Just as important as whom the Aurora City Council chooses to fill the remaining term of deceased Mayor Steve Hogan, is how the city council arrives at its decision.
The city council meets in open session Monday night to discuss those details, and that’s the form it should follow through the process.
Hogan died May 13 after a battle with cancer, creating a vacancy that must be filled by city council appointment, and not a special election. That’s a matter the city council should reconsider for future vacancies that carry substantial time in office.
Aurora is governed by a council-manager system. Although the mayor’s position is full-time, he or she acts more as a member of city council than the city’s administration. The city council and mayor appoint the city manager and make policy. The city manager carries out that policy and daily municipal operations.

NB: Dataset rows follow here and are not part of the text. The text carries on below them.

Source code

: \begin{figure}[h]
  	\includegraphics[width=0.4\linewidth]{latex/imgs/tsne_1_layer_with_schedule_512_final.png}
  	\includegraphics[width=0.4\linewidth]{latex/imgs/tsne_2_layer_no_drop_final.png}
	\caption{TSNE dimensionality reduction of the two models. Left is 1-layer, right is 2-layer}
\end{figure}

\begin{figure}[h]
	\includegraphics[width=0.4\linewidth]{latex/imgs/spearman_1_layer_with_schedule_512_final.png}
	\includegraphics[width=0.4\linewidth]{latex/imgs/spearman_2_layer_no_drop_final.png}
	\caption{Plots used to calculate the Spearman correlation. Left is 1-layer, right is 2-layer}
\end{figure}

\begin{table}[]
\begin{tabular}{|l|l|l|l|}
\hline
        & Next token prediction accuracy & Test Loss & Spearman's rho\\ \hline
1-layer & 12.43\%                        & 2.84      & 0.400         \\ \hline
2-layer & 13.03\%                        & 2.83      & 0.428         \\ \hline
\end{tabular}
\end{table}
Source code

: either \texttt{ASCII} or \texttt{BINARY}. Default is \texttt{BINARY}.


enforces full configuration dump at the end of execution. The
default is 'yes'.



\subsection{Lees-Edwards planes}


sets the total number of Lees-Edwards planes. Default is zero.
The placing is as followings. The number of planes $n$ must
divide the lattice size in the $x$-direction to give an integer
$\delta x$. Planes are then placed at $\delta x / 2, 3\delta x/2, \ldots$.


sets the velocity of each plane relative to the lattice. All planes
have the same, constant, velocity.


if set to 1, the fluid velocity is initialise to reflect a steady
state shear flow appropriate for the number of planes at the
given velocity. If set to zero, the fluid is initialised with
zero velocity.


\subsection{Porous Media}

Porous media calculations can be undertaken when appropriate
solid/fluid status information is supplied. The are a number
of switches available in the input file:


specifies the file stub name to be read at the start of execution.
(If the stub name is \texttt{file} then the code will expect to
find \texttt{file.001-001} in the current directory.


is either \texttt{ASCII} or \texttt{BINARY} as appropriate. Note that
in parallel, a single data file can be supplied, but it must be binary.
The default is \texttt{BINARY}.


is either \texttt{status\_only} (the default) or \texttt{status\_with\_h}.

Aurora is a large and complex government, which includes one of the largest and most powerful water agencies in Colorado, an urban renewal authority governing billions of dollars in development and a unified city government employing upward of 4,000 people.
The decisions this city council makes in whom becomes the public face of Aurora and guides the city council in making decisions is important not just to the approximately 350,000 people who live here and thousands of commercial and government concerns, but to the entire state.

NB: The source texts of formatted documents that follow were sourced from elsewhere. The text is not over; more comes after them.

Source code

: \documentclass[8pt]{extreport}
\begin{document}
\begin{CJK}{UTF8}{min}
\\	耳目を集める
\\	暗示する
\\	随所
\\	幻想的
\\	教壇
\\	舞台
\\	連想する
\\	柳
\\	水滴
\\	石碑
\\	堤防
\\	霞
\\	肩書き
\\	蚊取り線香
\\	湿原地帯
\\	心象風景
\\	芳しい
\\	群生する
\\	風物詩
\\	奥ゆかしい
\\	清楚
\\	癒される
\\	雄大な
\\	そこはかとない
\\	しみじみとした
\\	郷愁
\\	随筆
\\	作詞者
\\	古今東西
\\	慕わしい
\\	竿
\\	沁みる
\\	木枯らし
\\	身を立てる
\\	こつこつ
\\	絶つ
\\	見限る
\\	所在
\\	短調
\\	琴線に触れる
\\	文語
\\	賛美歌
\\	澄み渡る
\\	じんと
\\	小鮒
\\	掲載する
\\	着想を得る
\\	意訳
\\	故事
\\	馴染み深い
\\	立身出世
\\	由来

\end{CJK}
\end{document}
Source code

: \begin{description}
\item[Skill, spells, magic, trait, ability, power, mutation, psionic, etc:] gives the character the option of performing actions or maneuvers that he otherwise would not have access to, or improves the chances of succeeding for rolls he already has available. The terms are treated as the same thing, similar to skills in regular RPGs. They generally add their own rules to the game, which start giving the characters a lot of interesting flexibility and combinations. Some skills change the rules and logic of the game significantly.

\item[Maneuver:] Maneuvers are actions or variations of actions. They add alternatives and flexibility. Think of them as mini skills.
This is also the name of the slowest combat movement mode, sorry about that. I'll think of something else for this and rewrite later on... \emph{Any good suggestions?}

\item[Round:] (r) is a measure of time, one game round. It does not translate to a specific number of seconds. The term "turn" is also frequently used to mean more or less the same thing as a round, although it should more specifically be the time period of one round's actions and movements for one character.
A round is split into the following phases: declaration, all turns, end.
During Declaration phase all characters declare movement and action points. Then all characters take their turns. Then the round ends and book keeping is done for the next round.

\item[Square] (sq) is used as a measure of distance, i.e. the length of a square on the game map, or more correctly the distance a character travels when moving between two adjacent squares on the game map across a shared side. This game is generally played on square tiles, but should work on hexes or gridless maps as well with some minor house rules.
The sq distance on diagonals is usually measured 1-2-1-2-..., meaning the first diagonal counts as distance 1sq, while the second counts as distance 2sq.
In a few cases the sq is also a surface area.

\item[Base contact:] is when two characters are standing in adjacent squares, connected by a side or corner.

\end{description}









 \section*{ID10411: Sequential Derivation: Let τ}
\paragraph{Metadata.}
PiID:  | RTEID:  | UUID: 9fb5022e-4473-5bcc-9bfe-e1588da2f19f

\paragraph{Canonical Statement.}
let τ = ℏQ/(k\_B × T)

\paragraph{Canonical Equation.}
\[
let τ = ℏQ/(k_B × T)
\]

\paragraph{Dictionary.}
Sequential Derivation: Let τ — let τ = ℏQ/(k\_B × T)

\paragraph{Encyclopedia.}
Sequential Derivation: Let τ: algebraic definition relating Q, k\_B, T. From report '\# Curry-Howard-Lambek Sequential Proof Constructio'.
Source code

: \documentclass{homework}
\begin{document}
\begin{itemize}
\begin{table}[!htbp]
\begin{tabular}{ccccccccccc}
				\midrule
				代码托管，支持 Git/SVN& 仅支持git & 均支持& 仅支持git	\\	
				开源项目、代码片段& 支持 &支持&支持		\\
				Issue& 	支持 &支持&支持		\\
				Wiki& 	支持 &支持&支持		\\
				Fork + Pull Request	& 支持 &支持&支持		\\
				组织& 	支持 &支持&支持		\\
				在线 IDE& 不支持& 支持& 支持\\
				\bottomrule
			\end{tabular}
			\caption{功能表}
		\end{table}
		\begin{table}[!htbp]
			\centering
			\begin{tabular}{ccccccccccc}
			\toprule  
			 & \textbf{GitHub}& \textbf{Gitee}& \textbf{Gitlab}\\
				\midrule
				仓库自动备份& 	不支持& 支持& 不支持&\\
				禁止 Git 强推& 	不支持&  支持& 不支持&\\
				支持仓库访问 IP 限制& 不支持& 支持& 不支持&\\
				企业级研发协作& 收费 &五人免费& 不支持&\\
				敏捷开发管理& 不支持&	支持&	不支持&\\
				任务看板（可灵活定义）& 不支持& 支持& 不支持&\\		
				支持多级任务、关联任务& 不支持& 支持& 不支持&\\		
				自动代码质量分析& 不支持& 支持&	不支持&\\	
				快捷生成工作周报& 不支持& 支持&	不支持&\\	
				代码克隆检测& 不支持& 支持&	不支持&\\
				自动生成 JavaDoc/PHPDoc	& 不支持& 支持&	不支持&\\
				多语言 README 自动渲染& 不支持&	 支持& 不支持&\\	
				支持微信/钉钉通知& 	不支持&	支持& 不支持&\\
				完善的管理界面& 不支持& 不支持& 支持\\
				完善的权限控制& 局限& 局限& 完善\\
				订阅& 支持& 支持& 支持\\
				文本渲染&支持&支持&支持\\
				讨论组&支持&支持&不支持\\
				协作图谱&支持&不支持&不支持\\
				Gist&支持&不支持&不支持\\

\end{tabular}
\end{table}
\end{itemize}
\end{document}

Aurora is home to Buckley Air Force Base and Anschutz medical campus, composed of the University of Colorado med schools, university hospital, Children’s Hospital Colorado and in just weeks, a massive, regional VA hospital complex.

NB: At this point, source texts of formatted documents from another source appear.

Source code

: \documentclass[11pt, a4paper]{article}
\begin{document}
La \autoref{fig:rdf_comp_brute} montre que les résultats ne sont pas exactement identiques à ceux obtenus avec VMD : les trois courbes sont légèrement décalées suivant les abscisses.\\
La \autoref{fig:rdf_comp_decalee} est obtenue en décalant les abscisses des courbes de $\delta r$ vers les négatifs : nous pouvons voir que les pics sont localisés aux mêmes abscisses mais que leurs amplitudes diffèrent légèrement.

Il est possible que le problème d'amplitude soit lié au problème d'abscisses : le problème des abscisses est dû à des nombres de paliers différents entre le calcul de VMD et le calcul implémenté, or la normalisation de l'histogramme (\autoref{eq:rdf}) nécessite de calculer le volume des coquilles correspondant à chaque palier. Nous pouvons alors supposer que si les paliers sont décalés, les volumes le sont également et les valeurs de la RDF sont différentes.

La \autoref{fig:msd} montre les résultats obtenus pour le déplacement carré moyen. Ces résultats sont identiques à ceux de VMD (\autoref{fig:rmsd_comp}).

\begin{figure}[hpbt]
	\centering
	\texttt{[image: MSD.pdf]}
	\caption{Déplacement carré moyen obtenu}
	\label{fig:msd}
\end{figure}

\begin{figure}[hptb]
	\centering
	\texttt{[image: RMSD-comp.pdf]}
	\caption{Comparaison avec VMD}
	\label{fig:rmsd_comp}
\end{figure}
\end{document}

Because of the vast influence Aurora’s mayor and city council cast on so many issues and entities critical to the metro area and the state, job one for the Aurora City Council is to ensure every aspect of the selection process is held in public.
Previously, city councils have held discussions about whom to interview or whom to select in closed sessions, stating that the issue is a “personnel” matter in nature and privy to executive session.
It’s not. With the unfinished term of Hogan being so long, over a year, it borders on being an institutionalized end-run on the electoral process. And should city council choose a mayor among themselves, such a move would open a seat on the city council that almost should be filled by appointment, rather than a vote of Aurora residents.
Already, some members of city council are sporting plots and plans to fulfill partisan or political goals, making a public process all the more important.
Transparent and open government isn’t a cause for one party over the other, or left over right, it benefits all political flavors and causes. But most importantly, open and accountable discussion on an event that supersedes the public’s democratic role must be held in a public forum.